MATERIAL FOR THE TASK: Begin

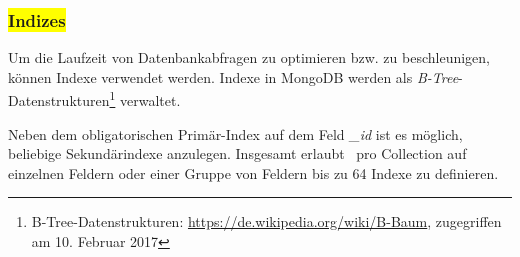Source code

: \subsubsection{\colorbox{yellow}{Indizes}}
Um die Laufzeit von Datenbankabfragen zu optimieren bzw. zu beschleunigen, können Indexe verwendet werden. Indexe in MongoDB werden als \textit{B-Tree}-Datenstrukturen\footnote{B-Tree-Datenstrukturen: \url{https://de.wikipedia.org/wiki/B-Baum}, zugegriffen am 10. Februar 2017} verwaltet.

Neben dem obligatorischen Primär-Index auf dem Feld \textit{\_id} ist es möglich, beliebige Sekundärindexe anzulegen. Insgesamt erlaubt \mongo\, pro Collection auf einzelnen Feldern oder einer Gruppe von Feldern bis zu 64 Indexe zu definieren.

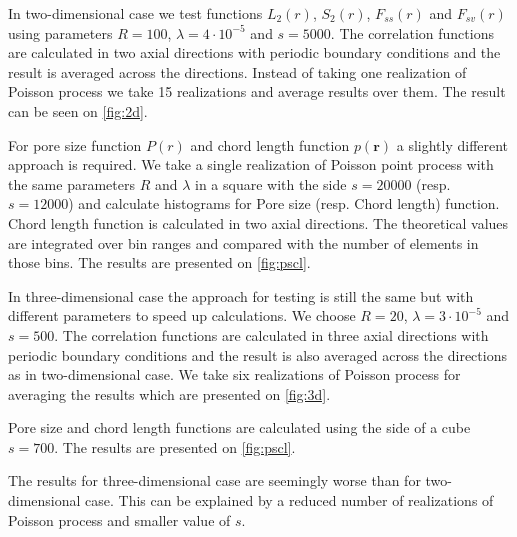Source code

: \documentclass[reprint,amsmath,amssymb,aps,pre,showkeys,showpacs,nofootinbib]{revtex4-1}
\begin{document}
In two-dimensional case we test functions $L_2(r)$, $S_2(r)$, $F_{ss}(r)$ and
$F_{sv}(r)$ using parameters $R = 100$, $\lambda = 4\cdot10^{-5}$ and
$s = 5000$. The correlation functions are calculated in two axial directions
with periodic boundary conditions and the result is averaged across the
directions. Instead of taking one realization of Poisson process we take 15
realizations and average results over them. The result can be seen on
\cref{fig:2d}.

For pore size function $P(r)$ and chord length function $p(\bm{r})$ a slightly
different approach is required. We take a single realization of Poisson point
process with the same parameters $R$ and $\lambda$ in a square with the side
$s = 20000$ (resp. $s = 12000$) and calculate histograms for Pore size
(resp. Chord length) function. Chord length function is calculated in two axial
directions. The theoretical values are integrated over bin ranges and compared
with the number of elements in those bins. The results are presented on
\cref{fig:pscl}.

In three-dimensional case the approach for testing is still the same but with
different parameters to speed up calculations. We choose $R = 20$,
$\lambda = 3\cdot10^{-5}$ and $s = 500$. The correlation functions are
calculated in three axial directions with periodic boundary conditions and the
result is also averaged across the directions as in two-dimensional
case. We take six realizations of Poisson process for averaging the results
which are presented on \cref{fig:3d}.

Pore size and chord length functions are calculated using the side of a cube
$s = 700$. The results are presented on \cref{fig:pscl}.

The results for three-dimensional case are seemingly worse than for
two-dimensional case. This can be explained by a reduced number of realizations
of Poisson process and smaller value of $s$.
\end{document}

MATERIAL FOR THE TASK: End
MATERIAL FOR THE TASK: Begin

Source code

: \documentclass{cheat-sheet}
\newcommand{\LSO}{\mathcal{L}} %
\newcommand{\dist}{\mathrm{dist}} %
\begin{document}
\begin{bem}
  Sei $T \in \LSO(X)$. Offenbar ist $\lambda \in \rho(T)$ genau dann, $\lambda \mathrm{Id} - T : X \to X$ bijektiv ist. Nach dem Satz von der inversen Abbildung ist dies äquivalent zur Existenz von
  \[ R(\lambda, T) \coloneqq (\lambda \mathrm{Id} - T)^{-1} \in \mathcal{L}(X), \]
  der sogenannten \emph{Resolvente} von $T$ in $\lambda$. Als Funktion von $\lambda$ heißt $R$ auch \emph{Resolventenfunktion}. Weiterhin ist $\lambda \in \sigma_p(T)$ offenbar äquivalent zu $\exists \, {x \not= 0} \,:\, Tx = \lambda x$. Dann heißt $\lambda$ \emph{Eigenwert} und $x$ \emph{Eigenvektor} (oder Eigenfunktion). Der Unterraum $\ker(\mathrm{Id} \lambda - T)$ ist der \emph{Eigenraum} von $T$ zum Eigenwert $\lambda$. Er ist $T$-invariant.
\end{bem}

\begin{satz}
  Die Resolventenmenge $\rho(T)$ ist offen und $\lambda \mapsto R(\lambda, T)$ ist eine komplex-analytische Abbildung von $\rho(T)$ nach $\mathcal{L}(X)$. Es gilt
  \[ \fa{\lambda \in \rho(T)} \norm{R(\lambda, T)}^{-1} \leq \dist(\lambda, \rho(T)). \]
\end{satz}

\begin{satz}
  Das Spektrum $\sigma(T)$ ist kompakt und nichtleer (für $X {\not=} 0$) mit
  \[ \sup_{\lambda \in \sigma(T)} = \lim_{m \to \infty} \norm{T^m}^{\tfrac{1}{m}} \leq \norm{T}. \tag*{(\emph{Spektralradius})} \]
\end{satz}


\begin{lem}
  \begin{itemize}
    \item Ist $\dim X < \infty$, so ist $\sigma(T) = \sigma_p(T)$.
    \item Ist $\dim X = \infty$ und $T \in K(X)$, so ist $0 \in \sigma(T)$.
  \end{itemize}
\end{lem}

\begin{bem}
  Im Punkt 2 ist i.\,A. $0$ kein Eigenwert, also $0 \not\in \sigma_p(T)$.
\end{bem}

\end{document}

MATERIAL FOR THE TASK: End

Wherever the word "dist" occurs in a line of the listing, copy that line.

\newcommand{\dist}{\mathrm{dist}} %
  \[ \fa{\lambda \in \rho(T)} \norm{R(\lambda, T)}^{-1} \leq \dist(\lambda, \rho(T)). \]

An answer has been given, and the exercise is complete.